Take the line with "بلافاصله بعد از" and every line after it in the data. Transcribe them exactly, through the last.
------------------------------------------------------------
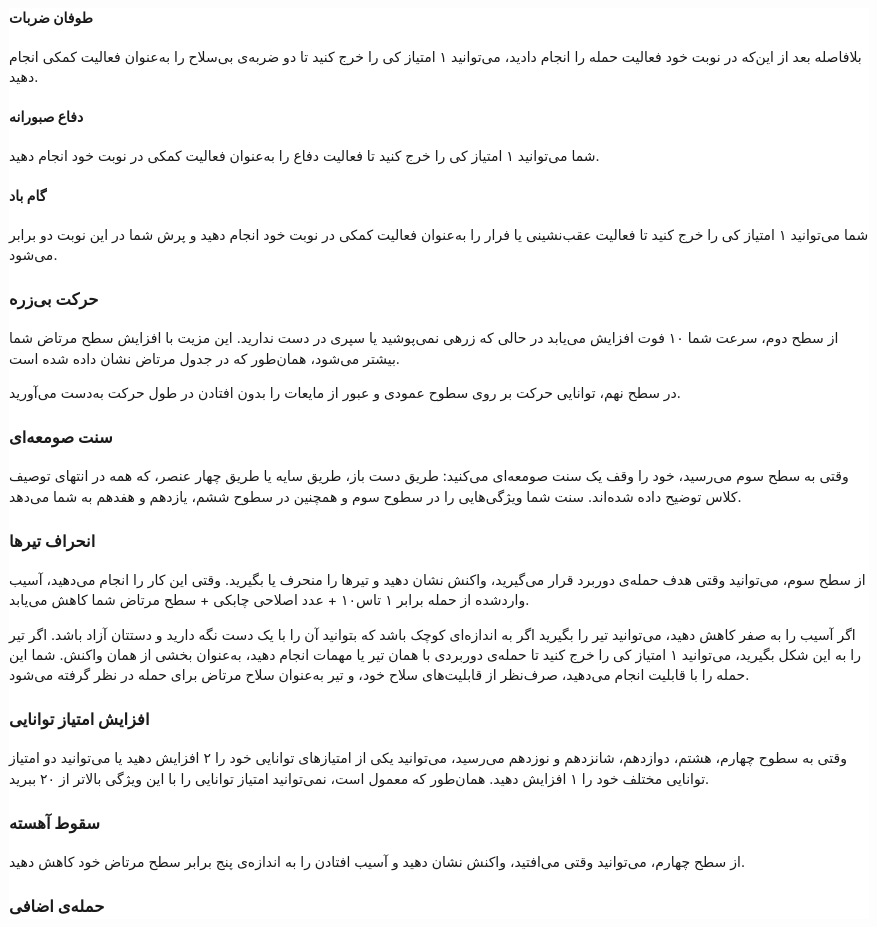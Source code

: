#### طوفان ضربات

بلافاصله بعد از این‌که در نوبت خود فعالیت حمله را انجام دادید، می‌توانید ۱ امتیاز کی را خرج کنید تا دو ضربه‌ی بی‌سلاح را به‌عنوان فعالیت کمکی انجام دهید.

#### دفاع صبورانه

شما می‌توانید ۱ امتیاز کی را خرج کنید تا فعالیت دفاع را به‌عنوان فعالیت کمکی در نوبت خود انجام دهید.

#### گام باد

شما می‌توانید ۱ امتیاز کی را خرج کنید تا فعالیت عقب‌نشینی یا فرار را به‌عنوان فعالیت کمکی در نوبت خود انجام دهید و پرش شما در این نوبت دو برابر می‌شود.

### حرکت بی‌زره

از سطح دوم، سرعت شما ۱۰ فوت افزایش می‌یابد در حالی که زرهی نمی‌پوشید یا سپری در دست ندارید. این مزیت با افزایش سطح مرتاض شما بیشتر می‌شود، همان‌طور که در جدول مرتاض نشان داده شده است.

در سطح نهم، توانایی حرکت بر روی سطوح عمودی و عبور از مایعات را بدون افتادن در طول حرکت به‌دست می‌آورید.

### سنت صومعه‌ای

وقتی به سطح سوم می‌رسید، خود را وقف یک سنت صومعه‌ای می‌کنید: طریق دست باز، طریق سایه یا طریق چهار عنصر، که همه در انتهای توصیف کلاس توضیح داده شده‌اند. سنت شما ویژگی‌هایی را در سطوح سوم و همچنین در سطوح ششم، یازدهم و هفدهم به شما می‌دهد.

### انحراف تیرها

از سطح سوم، می‌توانید وقتی هدف حمله‌ی دوربرد قرار می‌گیرید، واکنش نشان دهید و تیرها را منحرف یا بگیرید. وقتی این کار را انجام می‌دهید، آسیب واردشده از حمله برابر ۱ تاس۱۰ + عدد اصلاحی چابکی + سطح مرتاض شما کاهش می‌یابد.

اگر آسیب را به صفر کاهش دهید، می‌توانید تیر را بگیرید اگر به اندازه‌ای کوچک باشد که بتوانید آن را با یک دست نگه دارید و دستتان آزاد باشد. اگر تیر را به این شکل بگیرید، می‌توانید ۱ امتیاز کی را خرج کنید تا حمله‌ی دوربردی با همان تیر یا مهمات انجام دهید، به‌عنوان بخشی از همان واکنش. شما این حمله را با قابلیت انجام می‌دهید، صرف‌نظر از قابلیت‌های سلاح خود، و تیر به‌عنوان سلاح مرتاض برای حمله در نظر گرفته می‌شود.

### افزایش امتیاز توانایی

وقتی به سطوح چهارم، هشتم، دوازدهم، شانزدهم و نوزدهم می‌رسید، می‌توانید یکی از امتیازهای توانایی خود را ۲ افزایش دهید یا می‌توانید دو امتیاز توانایی مختلف خود را ۱ افزایش دهید. همان‌طور که معمول است، نمی‌توانید امتیاز توانایی را با این ویژگی بالاتر از ۲۰ ببرید.

### سقوط آهسته

از سطح چهارم، می‌توانید وقتی می‌افتید، واکنش نشان دهید و آسیب افتادن را به اندازه‌ی پنج برابر سطح مرتاض خود کاهش دهید.

### حمله‌ی اضافی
------------------------------------------------------------
▶ [ANSWER SPACE]
بلافاصله بعد از این‌که در نوبت خود فعالیت حمله را انجام دادید، می‌توانید ۱ امتیاز کی را خرج کنید تا دو ضربه‌ی بی‌سلاح را به‌عنوان فعالیت کمکی انجام دهید.

#### دفاع صبورانه

شما می‌توانید ۱ امتیاز کی را خرج کنید تا فعالیت دفاع را به‌عنوان فعالیت کمکی در نوبت خود انجام دهید.

#### گام باد

شما می‌توانید ۱ امتیاز کی را خرج کنید تا فعالیت عقب‌نشینی یا فرار را به‌عنوان فعالیت کمکی در نوبت خود انجام دهید و پرش شما در این نوبت دو برابر می‌شود.

### حرکت بی‌زره

از سطح دوم، سرعت شما ۱۰ فوت افزایش می‌یابد در حالی که زرهی نمی‌پوشید یا سپری در دست ندارید. این مزیت با افزایش سطح مرتاض شما بیشتر می‌شود، همان‌طور که در جدول مرتاض نشان داده شده است.

در سطح نهم، توانایی حرکت بر روی سطوح عمودی و عبور از مایعات را بدون افتادن در طول حرکت به‌دست می‌آورید.

### سنت صومعه‌ای

وقتی به سطح سوم می‌رسید، خود را وقف یک سنت صومعه‌ای می‌کنید: طریق دست باز، طریق سایه یا طریق چهار عنصر، که همه در انتهای توصیف کلاس توضیح داده شده‌اند. سنت شما ویژگی‌هایی را در سطوح سوم و همچنین در سطوح ششم، یازدهم و هفدهم به شما می‌دهد.

### انحراف تیرها

از سطح سوم، می‌توانید وقتی هدف حمله‌ی دوربرد قرار می‌گیرید، واکنش نشان دهید و تیرها را منحرف یا بگیرید. وقتی این کار را انجام می‌دهید، آسیب واردشده از حمله برابر ۱ تاس۱۰ + عدد اصلاحی چابکی + سطح مرتاض شما کاهش می‌یابد.

اگر آسیب را به صفر کاهش دهید، می‌توانید تیر را بگیرید اگر به اندازه‌ای کوچک باشد که بتوانید آن را با یک دست نگه دارید و دستتان آزاد باشد. اگر تیر را به این شکل بگیرید، می‌توانید ۱ امتیاز کی را خرج کنید تا حمله‌ی دوربردی با همان تیر یا مهمات انجام دهید، به‌عنوان بخشی از همان واکنش. شما این حمله را با قابلیت انجام می‌دهید، صرف‌نظر از قابلیت‌های سلاح خود، و تیر به‌عنوان سلاح مرتاض برای حمله در نظر گرفته می‌شود.

### افزایش امتیاز توانایی

وقتی به سطوح چهارم، هشتم، دوازدهم، شانزدهم و نوزدهم می‌رسید، می‌توانید یکی از امتیازهای توانایی خود را ۲ افزایش دهید یا می‌توانید دو امتیاز توانایی مختلف خود را ۱ افزایش دهید. همان‌طور که معمول است، نمی‌توانید امتیاز توانایی را با این ویژگی بالاتر از ۲۰ ببرید.

### سقوط آهسته

از سطح چهارم، می‌توانید وقتی می‌افتید، واکنش نشان دهید و آسیب افتادن را به اندازه‌ی پنج برابر سطح مرتاض خود کاهش دهید.

### حمله‌ی اضافی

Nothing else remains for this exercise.